(Extracted records)

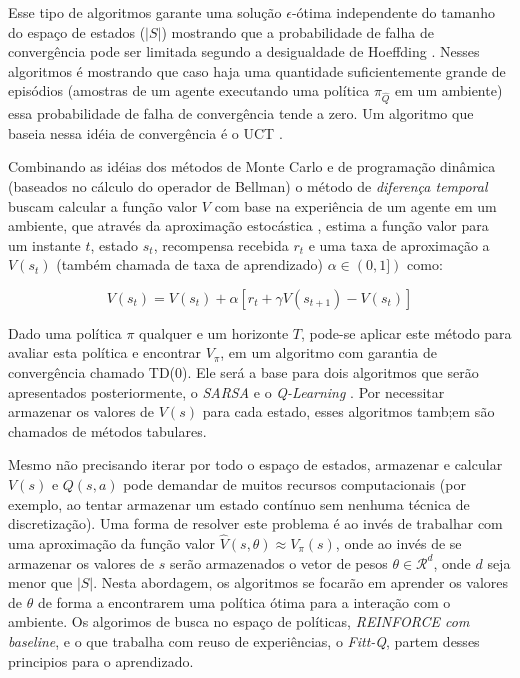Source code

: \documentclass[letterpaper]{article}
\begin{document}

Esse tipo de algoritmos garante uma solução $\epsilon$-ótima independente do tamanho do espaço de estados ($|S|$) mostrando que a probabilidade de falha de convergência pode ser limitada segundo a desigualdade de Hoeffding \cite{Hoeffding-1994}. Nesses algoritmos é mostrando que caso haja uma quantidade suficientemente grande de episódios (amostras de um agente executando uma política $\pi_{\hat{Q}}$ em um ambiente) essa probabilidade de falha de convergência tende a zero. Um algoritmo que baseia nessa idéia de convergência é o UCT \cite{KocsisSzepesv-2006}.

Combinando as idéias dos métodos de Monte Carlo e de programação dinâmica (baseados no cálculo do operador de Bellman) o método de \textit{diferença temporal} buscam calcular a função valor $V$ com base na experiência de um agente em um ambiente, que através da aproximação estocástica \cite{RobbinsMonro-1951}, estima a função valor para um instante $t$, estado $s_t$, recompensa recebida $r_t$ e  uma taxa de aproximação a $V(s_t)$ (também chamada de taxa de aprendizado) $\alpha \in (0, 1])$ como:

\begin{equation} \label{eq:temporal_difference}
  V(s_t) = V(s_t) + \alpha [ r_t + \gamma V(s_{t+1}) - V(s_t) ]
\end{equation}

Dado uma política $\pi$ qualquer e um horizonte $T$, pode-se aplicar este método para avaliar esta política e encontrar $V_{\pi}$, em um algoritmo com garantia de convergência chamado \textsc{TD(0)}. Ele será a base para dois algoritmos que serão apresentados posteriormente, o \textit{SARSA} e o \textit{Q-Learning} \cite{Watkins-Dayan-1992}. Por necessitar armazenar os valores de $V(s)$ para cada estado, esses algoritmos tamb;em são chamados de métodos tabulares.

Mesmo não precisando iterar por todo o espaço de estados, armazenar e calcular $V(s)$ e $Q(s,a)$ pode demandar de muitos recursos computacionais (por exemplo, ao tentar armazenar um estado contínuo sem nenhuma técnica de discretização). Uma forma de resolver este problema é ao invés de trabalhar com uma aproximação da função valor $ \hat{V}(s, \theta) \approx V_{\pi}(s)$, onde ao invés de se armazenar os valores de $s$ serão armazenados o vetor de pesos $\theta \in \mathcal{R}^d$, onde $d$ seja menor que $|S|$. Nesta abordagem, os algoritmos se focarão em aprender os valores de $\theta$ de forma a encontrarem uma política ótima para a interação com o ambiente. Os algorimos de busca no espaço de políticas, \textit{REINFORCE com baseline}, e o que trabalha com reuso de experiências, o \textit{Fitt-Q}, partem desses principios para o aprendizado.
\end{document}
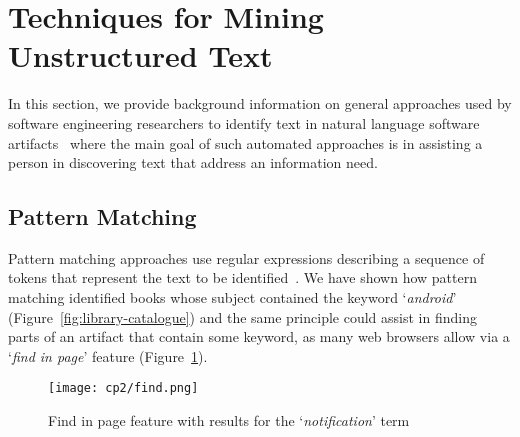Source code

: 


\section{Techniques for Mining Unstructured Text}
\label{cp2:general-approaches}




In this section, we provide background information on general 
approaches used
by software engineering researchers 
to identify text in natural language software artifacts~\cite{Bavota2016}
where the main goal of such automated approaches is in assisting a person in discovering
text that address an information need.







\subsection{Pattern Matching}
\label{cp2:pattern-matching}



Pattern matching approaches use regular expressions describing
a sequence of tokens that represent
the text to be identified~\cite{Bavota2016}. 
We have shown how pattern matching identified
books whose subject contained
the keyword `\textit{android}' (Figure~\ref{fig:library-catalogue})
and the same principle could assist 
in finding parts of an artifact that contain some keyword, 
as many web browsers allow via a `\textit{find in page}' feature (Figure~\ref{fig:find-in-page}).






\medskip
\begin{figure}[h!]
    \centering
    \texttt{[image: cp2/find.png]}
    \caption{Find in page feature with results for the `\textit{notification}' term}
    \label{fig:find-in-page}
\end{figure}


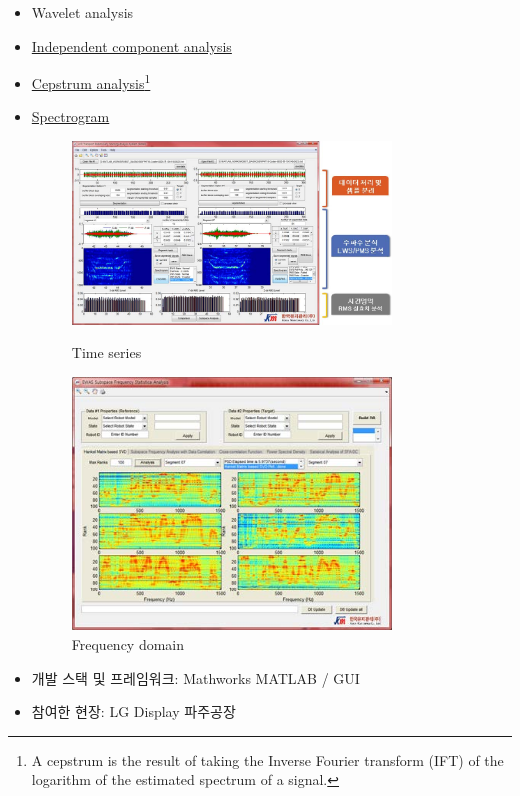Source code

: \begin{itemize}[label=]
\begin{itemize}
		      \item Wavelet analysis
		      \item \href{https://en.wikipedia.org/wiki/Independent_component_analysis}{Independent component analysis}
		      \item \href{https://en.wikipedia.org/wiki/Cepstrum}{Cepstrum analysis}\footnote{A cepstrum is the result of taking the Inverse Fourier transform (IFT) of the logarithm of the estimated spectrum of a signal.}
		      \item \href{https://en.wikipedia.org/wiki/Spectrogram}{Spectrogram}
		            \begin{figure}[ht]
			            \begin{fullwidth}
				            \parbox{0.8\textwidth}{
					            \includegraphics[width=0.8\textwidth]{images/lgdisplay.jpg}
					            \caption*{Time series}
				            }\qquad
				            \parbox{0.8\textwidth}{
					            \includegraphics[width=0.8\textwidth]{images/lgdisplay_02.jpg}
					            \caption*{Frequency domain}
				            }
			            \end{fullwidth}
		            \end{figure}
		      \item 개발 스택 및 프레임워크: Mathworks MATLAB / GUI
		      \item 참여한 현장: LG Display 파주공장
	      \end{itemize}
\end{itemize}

(End Extracted records)

• What the exercise asks: Word for word, return the material above, but drop the pictures.

• Solution:
Source code

: \documentclass[letterpaper]{article}
\begin{document}

Esse tipo de algoritmos garante uma solução $\epsilon$-ótima independente do tamanho do espaço de estados ($|S|$) mostrando que a probabilidade de falha de convergência pode ser limitada segundo a desigualdade de Hoeffding \cite{Hoeffding-1994}. Nesses algoritmos é mostrando que caso haja uma quantidade suficientemente grande de episódios (amostras de um agente executando uma política $\pi_{\hat{Q}}$ em um ambiente) essa probabilidade de falha de convergência tende a zero. Um algoritmo que baseia nessa idéia de convergência é o UCT \cite{KocsisSzepesv-2006}.

Combinando as idéias dos métodos de Monte Carlo e de programação dinâmica (baseados no cálculo do operador de Bellman) o método de \textit{diferença temporal} buscam calcular a função valor $V$ com base na experiência de um agente em um ambiente, que através da aproximação estocástica \cite{RobbinsMonro-1951}, estima a função valor para um instante $t$, estado $s_t$, recompensa recebida $r_t$ e  uma taxa de aproximação a $V(s_t)$ (também chamada de taxa de aprendizado) $\alpha \in (0, 1])$ como:

\begin{equation} \label{eq:temporal_difference}
  V(s_t) = V(s_t) + \alpha [ r_t + \gamma V(s_{t+1}) - V(s_t) ]
\end{equation}

Dado uma política $\pi$ qualquer e um horizonte $T$, pode-se aplicar este método para avaliar esta política e encontrar $V_{\pi}$, em um algoritmo com garantia de convergência chamado \textsc{TD(0)}. Ele será a base para dois algoritmos que serão apresentados posteriormente, o \textit{SARSA} e o \textit{Q-Learning} \cite{Watkins-Dayan-1992}. Por necessitar armazenar os valores de $V(s)$ para cada estado, esses algoritmos tamb;em são chamados de métodos tabulares.

Mesmo não precisando iterar por todo o espaço de estados, armazenar e calcular $V(s)$ e $Q(s,a)$ pode demandar de muitos recursos computacionais (por exemplo, ao tentar armazenar um estado contínuo sem nenhuma técnica de discretização). Uma forma de resolver este problema é ao invés de trabalhar com uma aproximação da função valor $ \hat{V}(s, \theta) \approx V_{\pi}(s)$, onde ao invés de se armazenar os valores de $s$ serão armazenados o vetor de pesos $\theta \in \mathcal{R}^d$, onde $d$ seja menor que $|S|$. Nesta abordagem, os algoritmos se focarão em aprender os valores de $\theta$ de forma a encontrarem uma política ótima para a interação com o ambiente. Os algorimos de busca no espaço de políticas, \textit{REINFORCE com baseline}, e o que trabalha com reuso de experiências, o \textit{Fitt-Q}, partem desses principios para o aprendizado.
\end{document}
Source code

: 


\section{Techniques for Mining Unstructured Text}
\label{cp2:general-approaches}




In this section, we provide background information on general 
approaches used
by software engineering researchers 
to identify text in natural language software artifacts~\cite{Bavota2016}
where the main goal of such automated approaches is in assisting a person in discovering
text that address an information need.







\subsection{Pattern Matching}
\label{cp2:pattern-matching}



Pattern matching approaches use regular expressions describing
a sequence of tokens that represent
the text to be identified~\cite{Bavota2016}. 
We have shown how pattern matching identified
books whose subject contained
the keyword `\textit{android}' (Figure~\ref{fig:library-catalogue})
and the same principle could assist 
in finding parts of an artifact that contain some keyword, 
as many web browsers allow via a `\textit{find in page}' feature (Figure~\ref{fig:find-in-page}).






\medskip
\begin{figure}[h!]
    \centering
    \texttt{[image: cp2/find.png]}
    \caption{Find in page feature with results for the `\textit{notification}' term}
    \label{fig:find-in-page}
\end{figure}


Source code

: \begin{itemize}[label=]
\begin{itemize}
		      \item Wavelet analysis
		      \item \href{https://en.wikipedia.org/wiki/Independent_component_analysis}{Independent component analysis}
		      \item \href{https://en.wikipedia.org/wiki/Cepstrum}{Cepstrum analysis}\footnote{A cepstrum is the result of taking the Inverse Fourier transform (IFT) of the logarithm of the estimated spectrum of a signal.}
		      \item \href{https://en.wikipedia.org/wiki/Spectrogram}{Spectrogram}
		            \begin{figure}[ht]
			            \begin{fullwidth}
				            \parbox{0.8\textwidth}{
					            \includegraphics[width=0.8\textwidth]{images/lgdisplay.jpg}
					            \caption*{Time series}
				            }\qquad
				            \parbox{0.8\textwidth}{
					            \includegraphics[width=0.8\textwidth]{images/lgdisplay_02.jpg}
					            \caption*{Frequency domain}
				            }
			            \end{fullwidth}
		            \end{figure}
		      \item 개발 스택 및 프레임워크: Mathworks MATLAB / GUI
		      \item 참여한 현장: LG Display 파주공장
	      \end{itemize}
\end{itemize}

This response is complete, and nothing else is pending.